Niger: Tackling the deadly combination of malaria and malnutrition

A cycle of malnutrition

In the Sahel region, life is governed by the seasons. A short but intense rainy season lasts from May to September, followed by a long dry season from October to April. People rely heavily on crops grown during the rainy season. Typically there is a long lean period between harvests, knows as the ’hunger gap’, when people live on their dwindling food supplies as they wait for the next harvest.

Years are ‘good’ or ‘bad’ depending on the specific climatic conditions and the resulting volume of the harvest. However, malnutrition is endemic in some areas of the region and, even in a ’good’ year, during the hunger gap, acute malnutrition often rises above the alert threshold of 10 percent in children under five, with frequent peaks reaching or even surpassing the 15 percent emergency threshold.

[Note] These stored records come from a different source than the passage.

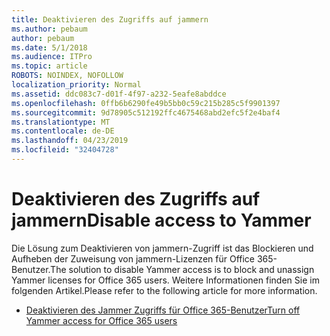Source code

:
```yaml
---
title: Deaktivieren des Zugriffs auf jammern
ms.author: pebaum
author: pebaum
ms.date: 5/1/2018
ms.audience: ITPro
ms.topic: article
ROBOTS: NOINDEX, NOFOLLOW
localization_priority: Normal
ms.assetid: ddc083c7-d01f-4f97-a232-5eafe8abddce
ms.openlocfilehash: 0ffb6b6290fe49b5bb0c59c215b285c5f9901397
ms.sourcegitcommit: 9d78905c512192ffc4675468abd2efc5f2e4baf4
ms.translationtype: MT
ms.contentlocale: de-DE
ms.lasthandoff: 04/23/2019
ms.locfileid: "32404728"
---
```

# <a name="disable-access-to-yammer"></a><span data-ttu-id="eac4c-102">Deaktivieren des Zugriffs auf jammern</span><span class="sxs-lookup"><span data-stu-id="eac4c-102">Disable access to Yammer</span></span>

<span data-ttu-id="eac4c-103">Die Lösung zum Deaktivieren von jammern-Zugriff ist das Blockieren und Aufheben der Zuweisung von jammern-Lizenzen für Office 365-Benutzer.</span><span class="sxs-lookup"><span data-stu-id="eac4c-103">The solution to disable Yammer access is to block and unassign Yammer licenses for Office 365 users.</span></span> <span data-ttu-id="eac4c-104">Weitere Informationen finden Sie im folgenden Artikel.</span><span class="sxs-lookup"><span data-stu-id="eac4c-104">Please refer to the following article for more information.</span></span>
  
- [<span data-ttu-id="eac4c-105">Deaktivieren des Jammer Zugriffs für Office 365-Benutzer</span><span class="sxs-lookup"><span data-stu-id="eac4c-105">Turn off Yammer access for Office 365 users</span></span>](https://support.office.com/article/1f79bfad-f713-4143-aa5d-5584985ce53a)
    

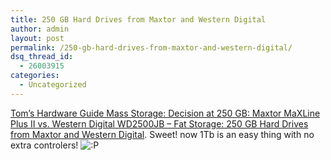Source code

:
 ```yaml
---
title: 250 GB Hard Drives from Maxtor and Western Digital
author: admin
layout: post
permalink: /250-gb-hard-drives-from-maxtor-and-western-digital/
dsq_thread_id:
  - 26003915
categories:
  - Uncategorized
---
```

[Tom&#8217;s Hardware Guide Mass Storage: Decision at 250 GB: Maxtor MaXLine Plus II vs. Western Digital WD2500JB &#8211; Fat Storage: 250 GB Hard Drives from Maxtor and Western Digital][1]. Sweet! now 1Tb is an easy thing with no extra controlers! <img src="http://blog.lotas-smartman.net/wp-includes/images/smilies/icon_razz.gif" alt=":P" class="wp-smiley" />

 [1]: http://www17.tomshardware.com/storage/20030402/index.html "Tom's Hardware Guide Mass Storage: Decision at 250 GB: Maxtor MaXLine Plus II vs. Western Digital WD2500JB - Fat Storage: 250 GB Hard Drives from Maxtor and Western Digital"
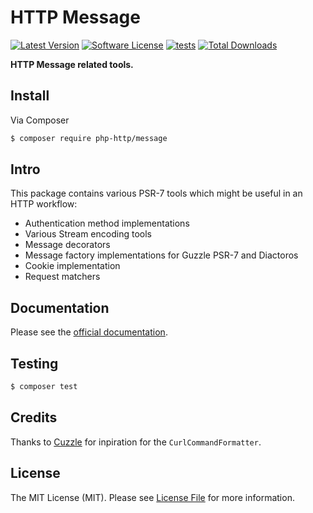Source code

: # HTTP Message

[![Latest Version](https://img.shields.io/github/release/php-http/message.svg?style=flat-square)](https://github.com/php-http/message/releases)
[![Software License](https://img.shields.io/badge/license-MIT-brightgreen.svg?style=flat-square)](LICENSE)
[![tests](https://github.com/php-http/message/actions/workflows/ci.yml/badge.svg)](https://github.com/php-http/message/actions/workflows/ci.yml)
[![Total Downloads](https://img.shields.io/packagist/dt/php-http/message.svg?style=flat-square)](https://packagist.org/packages/php-http/message)

**HTTP Message related tools.**


## Install

Via Composer

``` bash
$ composer require php-http/message
```


## Intro

This package contains various PSR-7 tools which might be useful in an HTTP workflow:

- Authentication method implementations
- Various Stream encoding tools
- Message decorators
- Message factory implementations for Guzzle PSR-7 and Diactoros
- Cookie implementation
- Request matchers


## Documentation

Please see the [official documentation](http://docs.php-http.org/en/latest/message.html).


## Testing

``` bash
$ composer test
```


## Credits

Thanks to [Cuzzle](https://github.com/namshi/cuzzle) for inpiration for the `CurlCommandFormatter`.


## License

The MIT License (MIT). Please see [License File](LICENSE) for more information.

In Niger, this recurring situation reached crisis levels in 2005, generating a major emergency response by national and international organisations. The government of Niger responded by adopting a novel protocol for the treatment of malnutrition, involving a homebased model of care and a new product known as ready-to-use therapeutic food.
The therapeutic food could be fed to a child at home by its mother, so freeing up hospital beds and medical staff, and allowing the treatment to be decentralised into the community. By moving away from the previous hospital-based model of care, the treatment of children with severe acute malnutrition (SAM) could now take place on a massive scale. This system, set up during the emergency response, has since been  implemented throughout the country.